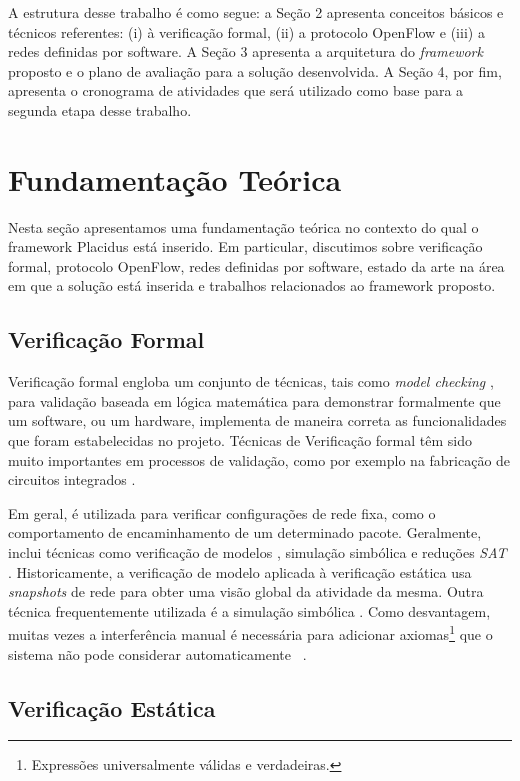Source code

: \documentclass[12pt]{article}
\begin{document}
A estrutura desse trabalho é como segue: a Seção 2 apresenta conceitos básicos e técnicos referentes: (i) à verificação formal, (ii) a protocolo OpenFlow e (iii) a redes definidas por software.
A Seção 3 apresenta a arquitetura do \textit{framework} proposto e o plano de avaliação para a solução desenvolvida.
A Seção 4, por fim, apresenta o cronograma de atividades que será utilizado como base para a segunda etapa desse trabalho.

\section{Fundamentação Teórica}

Nesta seção apresentamos uma fundamentação teórica no contexto do qual o framework Placidus está inserido. Em particular, discutimos sobre verificação formal, protocolo OpenFlow, redes definidas por software, estado da arte na área em que a solução está inserida e trabalhos relacionados ao framework proposto.

\subsection{Verificação Formal}

Verificação formal engloba um conjunto de técnicas, tais como \textit{model checking} \cite{8914133}, para validação baseada em lógica matemática para demonstrar formalmente que um software, ou um hardware, implementa de maneira correta as funcionalidades que foram estabelecidas no projeto.
Técnicas de Verificação formal têm sido muito importantes em processos de validação, como por exemplo na fabricação de circuitos integrados \cite{8894278}.

Em geral, é utilizada para verificar configurações de rede fixa, como o comportamento de encaminhamento de um determinado pacote. Geralmente, inclui técnicas como verificação de modelos \cite{655848}, simulação simbólica \cite{7127376} e reduções \textit{SAT} \cite{5958483}. Historicamente, a verificação de modelo aplicada à verificação estática usa \textit{snapshots} de rede para obter uma visão global da atividade da mesma. Outra técnica frequentemente utilizada é a simulação simbólica \cite{7059250}. 
Como desvantagem, muitas vezes a interferência manual é necessária para adicionar axiomas\footnote{Expressões universalmente válidas e verdadeiras.} que o sistema não pode considerar automaticamente~ \cite{ModelCheckerSDN}.

\subsection{Verificação Estática}
\end{document}
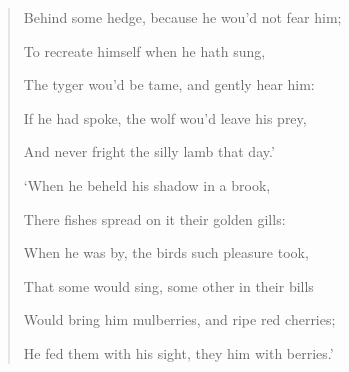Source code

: \documentclass[a4paper, 11pt, oneside, polutonikogreek, english]{article}
\begin{document}
\begin{quotation}
Behind some hedge, because he wou'd not fear him;

To recreate himself when he hath sung,

The tyger wou'd be tame, and gently hear him:

\hspace*{15mm}If he had spoke, the wolf wou'd leave his prey,

\hspace*{15mm}And never fright the silly lamb that day.'

\bigskip

`When he beheld his shadow in a brook,

There fishes spread on it their golden gills:

When he was by, the birds such pleasure took,

That some would sing, some other in their bills

\hspace*{15mm}Would bring him mulberries, and ripe red cherries;

\hspace*{15mm}He fed them with his sight, they him with berries.'
\end{quotation}
\end{document}
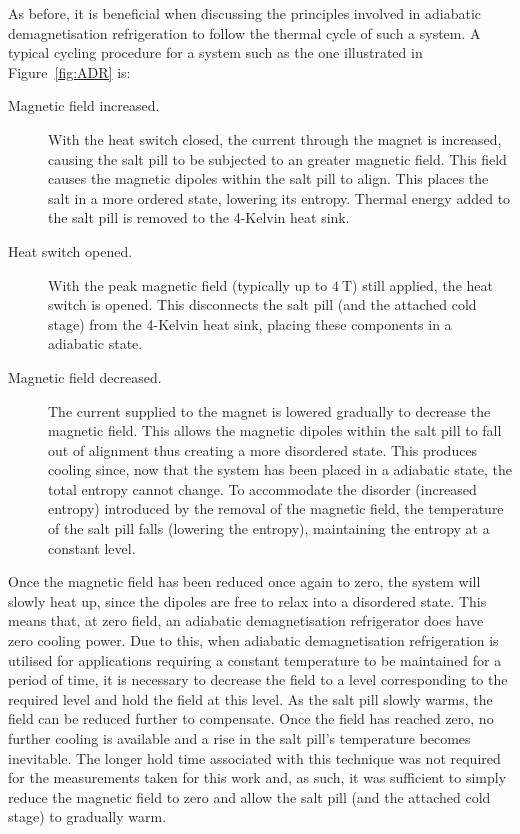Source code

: \par 
As before, it is beneficial when discussing the principles involved in adiabatic demagnetisation refrigeration to follow the thermal cycle of such a system. A typical cycling procedure for a system such as the one illustrated in Figure~\ref{fig:ADR} is:
\begin{description}
\item[Magnetic field increased.] With the heat switch closed, the current through the magnet is increased, causing the salt pill to be subjected to an greater magnetic field. This field causes the magnetic dipoles within the salt pill to align. This places the salt in a more ordered state, lowering its entropy. Thermal energy added to the salt pill is removed to the 4-Kelvin heat sink.
\item[Heat switch opened.] With the peak magnetic field (typically up to $4~\mathrm{T}$) still applied, the heat switch is opened. This disconnects the salt pill (and the attached cold stage) from the 4-Kelvin heat sink, placing these components in a adiabatic state.
\item[Magnetic field decreased.] The current supplied to the magnet is lowered gradually to decrease the magnetic field. This allows the magnetic dipoles within the salt pill to fall out of alignment thus creating a more disordered state. This produces cooling since, now that the system has been placed in a adiabatic state, the total entropy cannot change. To accommodate the disorder (increased entropy) introduced by the removal of the magnetic field, the temperature of the salt pill falls (lowering the entropy), maintaining the entropy at a constant level.
\end{description}
\par 
Once the magnetic field has been reduced once again to zero, the system will slowly heat up, since the dipoles are free to relax into a disordered state. This means that, at zero field, an adiabatic demagnetisation refrigerator does have zero cooling power. Due to this, when adiabatic demagnetisation refrigeration is utilised for applications requiring a constant temperature to be maintained for a period of time, it is necessary to decrease the field to a level corresponding to the required level and hold the field at this level. As the salt pill slowly warms, the field can be reduced further to compensate. Once the field has reached zero, no further cooling is available and a rise in the salt pill's temperature becomes inevitable. The longer hold time associated with this technique was not required for the measurements taken for this work and, as such, it was sufficient to simply reduce the magnetic field to zero and allow the salt pill (and the attached cold stage) to gradually warm.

Task requirements:
Pictures do not belong in the copy. Repeat only the lines from the top of the records through the line containing "Verificação formal engloba".

Written response:
Source code

: \documentclass[12pt]{article}
\begin{document}
A estrutura desse trabalho é como segue: a Seção 2 apresenta conceitos básicos e técnicos referentes: (i) à verificação formal, (ii) a protocolo OpenFlow e (iii) a redes definidas por software.
A Seção 3 apresenta a arquitetura do \textit{framework} proposto e o plano de avaliação para a solução desenvolvida.
A Seção 4, por fim, apresenta o cronograma de atividades que será utilizado como base para a segunda etapa desse trabalho.

\section{Fundamentação Teórica}

Nesta seção apresentamos uma fundamentação teórica no contexto do qual o framework Placidus está inserido. Em particular, discutimos sobre verificação formal, protocolo OpenFlow, redes definidas por software, estado da arte na área em que a solução está inserida e trabalhos relacionados ao framework proposto.

\subsection{Verificação Formal}

Verificação formal engloba um conjunto de técnicas, tais como \textit{model checking} \cite{8914133}, para validação baseada em lógica matemática para demonstrar formalmente que um software, ou um hardware, implementa de maneira correta as funcionalidades que foram estabelecidas no projeto.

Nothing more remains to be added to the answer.